< Daniël 12 >

1 En te dier tijd zal Michael opstaan, die grote vorst, die voor de kinderen uws volks staat, als het zulk een tijd der benauwdheid zijn zal, als er niet geweest is, sinds dat er een volk geweest is, tot op dienzelven tijd toe; en te dier tijd zal uw volk verlost worden, al wie gevonden wordt geschreven te zijn in het boek.
“And at that time Michael stands up, the great head, who is standing up for the sons of your people, and there has been a time of distress, such as has not been since there has been a nation until that time, and at that time your people escape, everyone who is found written in the scroll.
2 En velen van die, die in het stof der aarde slapen, zullen ontwaken, dezen ten eeuwigen leven, en genen tot versmaadheden, en tot eeuwige afgrijzing.
And the multitude of those sleeping in the dust of the ground awake, some to continuous life, and some to reproaches—to continuous abhorrence.
3 De leraars nu zullen blinken, als de glans des uitspansels, en die er velen rechtvaardigen, gelijk de sterren, altoos en eeuwiglijk.
And those teaching shine as the brightness of the expanse, and those justifying the multitude as stars for all time and forever.”
4 En gij, Daniel! sluit deze woorden toe, en verzegel dit boek, tot den tijd van het einde; velen zullen het naspeuren, en de wetenschap zal vermenigvuldigd worden.

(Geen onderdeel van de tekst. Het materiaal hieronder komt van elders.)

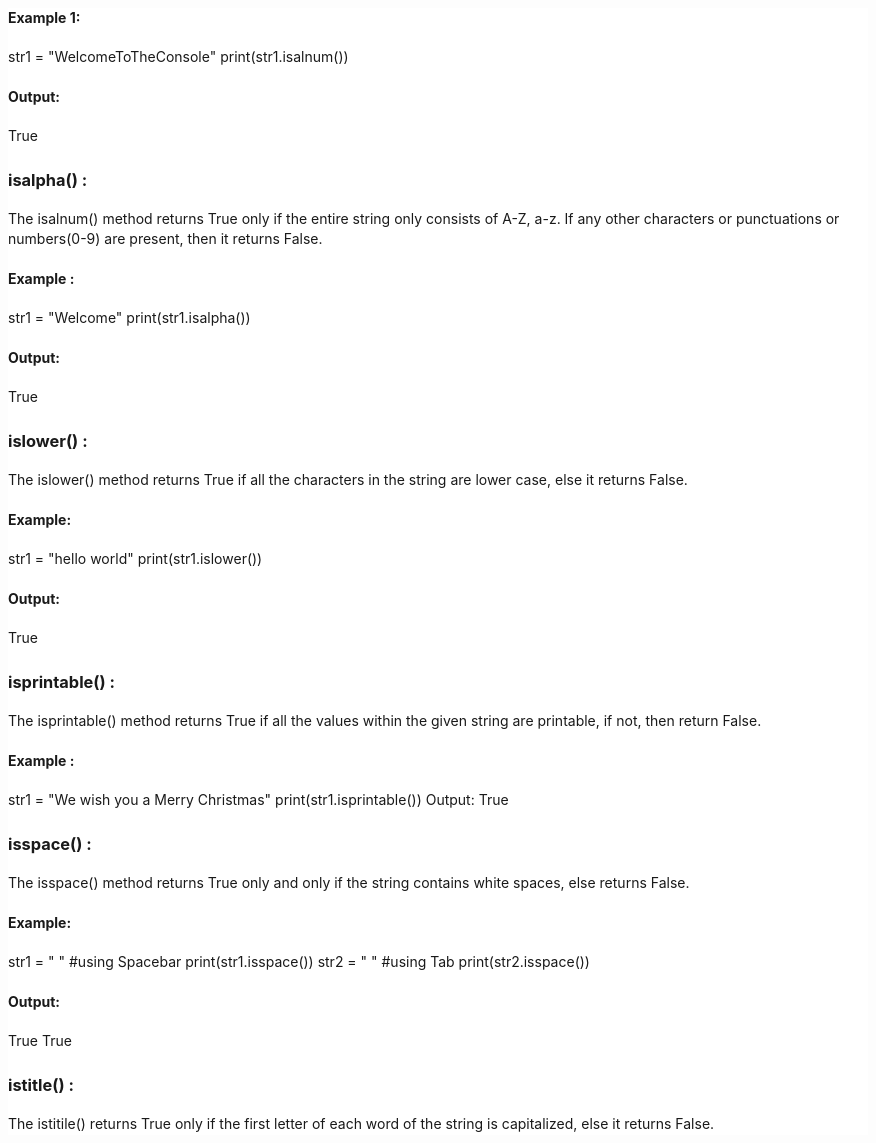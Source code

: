 #### Example 1:
str1 = "WelcomeToTheConsole"
print(str1.isalnum())
#### Output:

True
### isalpha() :
The isalnum() method returns True only if the entire string only consists of A-Z, a-z. If any other characters or punctuations or numbers(0-9) are present, then it returns False.

#### Example :
str1 = "Welcome"
print(str1.isalpha())
#### Output:
True
### islower() :
The islower() method returns True if all the characters in the string are lower case, else it returns False.

#### Example:
str1 = "hello world"
print(str1.islower())
#### Output:
True
### isprintable() :
The isprintable() method returns True if all the values within the given string are printable, if not, then return False.

#### Example :
str1 = "We wish you a Merry Christmas"
print(str1.isprintable())
Output:
True
### isspace() :
The isspace() method returns True only and only if the string contains white spaces, else returns False.

#### Example:
str1 = "        "       #using Spacebar
print(str1.isspace())
str2 = "        "       #using Tab
print(str2.isspace())
#### Output:
True
True
### istitle() :
The istitile() returns True only if the first letter of each word of the string is capitalized, else it returns False.

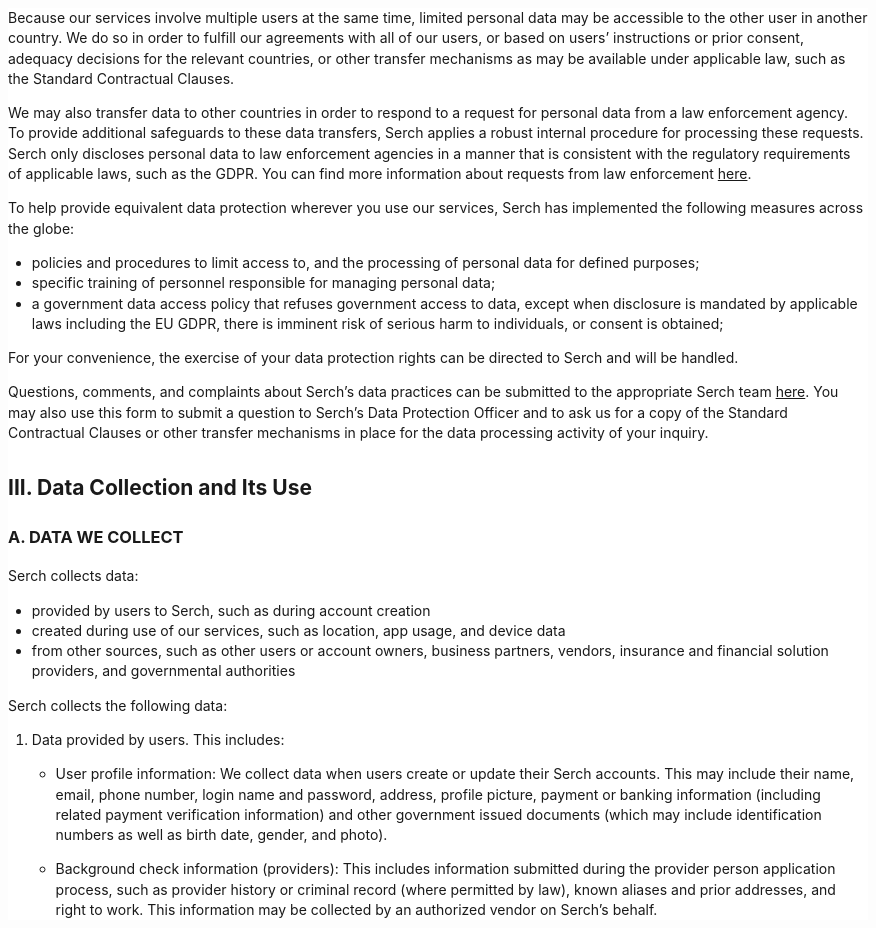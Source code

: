 Because our services involve multiple users at the same time, limited personal data may be accessible to the other user in another country. We do so in order to fulfill our agreements with all of our users, or based on users’ instructions or prior consent, adequacy decisions for the relevant countries, or other transfer mechanisms as may be available under applicable law, such as the Standard Contractual Clauses.

We may also transfer data to other countries in order to respond to a request for personal data from a law enforcement agency. To provide additional safeguards to these data transfers, Serch applies a robust internal procedure for processing these requests. Serch only discloses personal data to law enforcement agencies in a manner that is consistent with the regulatory requirements of applicable laws, such as the GDPR. You can find more information about requests from law enforcement [here](/).

To help provide equivalent data protection wherever you use our services, Serch has implemented the following measures across the globe:

- policies and procedures to limit access to, and the processing of personal data for defined purposes;
- specific training of personnel responsible for managing personal data;
- a government data access policy that refuses government access to data, except when disclosure is mandated by applicable laws including the EU GDPR, there is imminent risk of serious harm to individuals, or consent is obtained;

For your convenience, the exercise of your data protection rights can be directed to Serch and will be handled.

Questions, comments, and complaints about Serch’s data practices can be submitted to the appropriate Serch team [here](/support/hub). You may also use this form to submit a question to Serch’s Data Protection Officer and to ask us for a copy of the Standard Contractual Clauses or other transfer mechanisms in place for the data processing activity of your inquiry.

## III. Data Collection and Its Use

### A. DATA WE COLLECT

Serch collects data:

- provided by users to Serch, such as during account creation
- created during use of our services, such as location, app usage, and device data
- from other sources, such as other users or account owners, business partners, vendors, insurance and financial solution providers, and governmental authorities

Serch collects the following data:

1. Data provided by users. This includes:

   - User profile information: We collect data when users create or update their Serch accounts. This may include their name, email, phone number, login name and password, address, profile picture, payment or banking information (including related payment verification information) and other government issued documents (which may include identification numbers as well as birth date, gender, and photo).

   - Background check information (providers): This includes information submitted during the provider person application process, such as provider history or criminal record (where permitted by law), known aliases and prior addresses, and right to work. This information may be collected by an authorized vendor on Serch’s behalf.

“And you, O Daniel, hide the things, and seal the scroll until the time of the end, many go to and fro, and knowledge is multiplied.”
5 En ik, Daniel, zag, en ziet, er stonden twee anderen, de een aan deze zijde van den oever der rivier, en de ander aan gene zijde van den oever der rivier.
“And I have looked—I, Daniel—and behold, two others are standing, one here at the edge of the flood and one there at the edge of the flood,
6 En hij zeide tot den Man, bekleed met linnen, Die boven op het water der rivier was: Tot hoe lang zal het zijn, dat er een einde van deze wonderen zal wezen?
and he says to the one clothed in linen, who [is] on the waters of the flood, Until when [is] the end of these wonders?
7 En ik hoorde dien Man, bekleed met linnen, Die boven op het water van de rivier was, en Hij hief Zijn rechter- en Zijn linkerhand op naar den hemel, en zwoer bij Dien, Die eeuwiglijk leeft, dat na een bestemden tijd, bestemde tijden, en een helft, en als Hij zal voleind hebben te verstrooien de hand des heiligen volks, al deze dingen voleind zullen worden.
And I hear the one clothed in linen, who [is] on the waters of the flood, and he lifts up his right hand and his left to the heavens, and swears by Him who is living for all time, that, After a time, times, and a half, and at the completion of the scattering of the power of the holy people, all these are finished.
8 Dit hoorde ik, doch ik verstond het niet; en ik zeide: Mijn Heere! wat zal het einde zijn van deze dingen?
And I have heard, and I do not understand, and I say, O my lord, what [is] the latter end of these?
9 En Hij zeide: Ga henen, Daniel! want deze woorden zijn toegesloten en verzegeld tot den tijd van het einde.
And he says, Go, Daniel; for hidden and sealed [are] the things until the time of the end.
10 Velen zullen er gereinigd en wit gemaakt, en gelouterd worden; doch de goddelozen zullen goddelooslijk handelen, en geen van de goddelozen zullen het verstaan, maar de verstandigen zullen het verstaan.
Purify themselves, indeed, make themselves white, indeed, many are refined: and the wicked have done wickedly, and none of the wicked understand, and those acting wisely understand;
11 En van dien tijd af, dat het gedurig offer zal weggenomen, en de verwoestende gruwel zal gesteld zijn, zullen zijn duizend tweehonderd en negentig dagen.
and from the time of the turning aside of the continuous [sacrifice], and to the giving out of the desolating abomination, [are] one thousand, two hundred, and ninety days.
12 Welgelukzalig is hij, die verwacht en raakt tot duizend driehonderd vijf en dertig dagen.
O the blessedness of him who is waiting earnestly, and comes to the one thousand, three hundred, thirty-five days.
13 Maar gij, ga henen tot het einde, want gij zult rusten, en zult opstaan in uw lot, in het einde der dagen.
And you, go on to the end, then you rest, and stand in your lot at the end of the days.”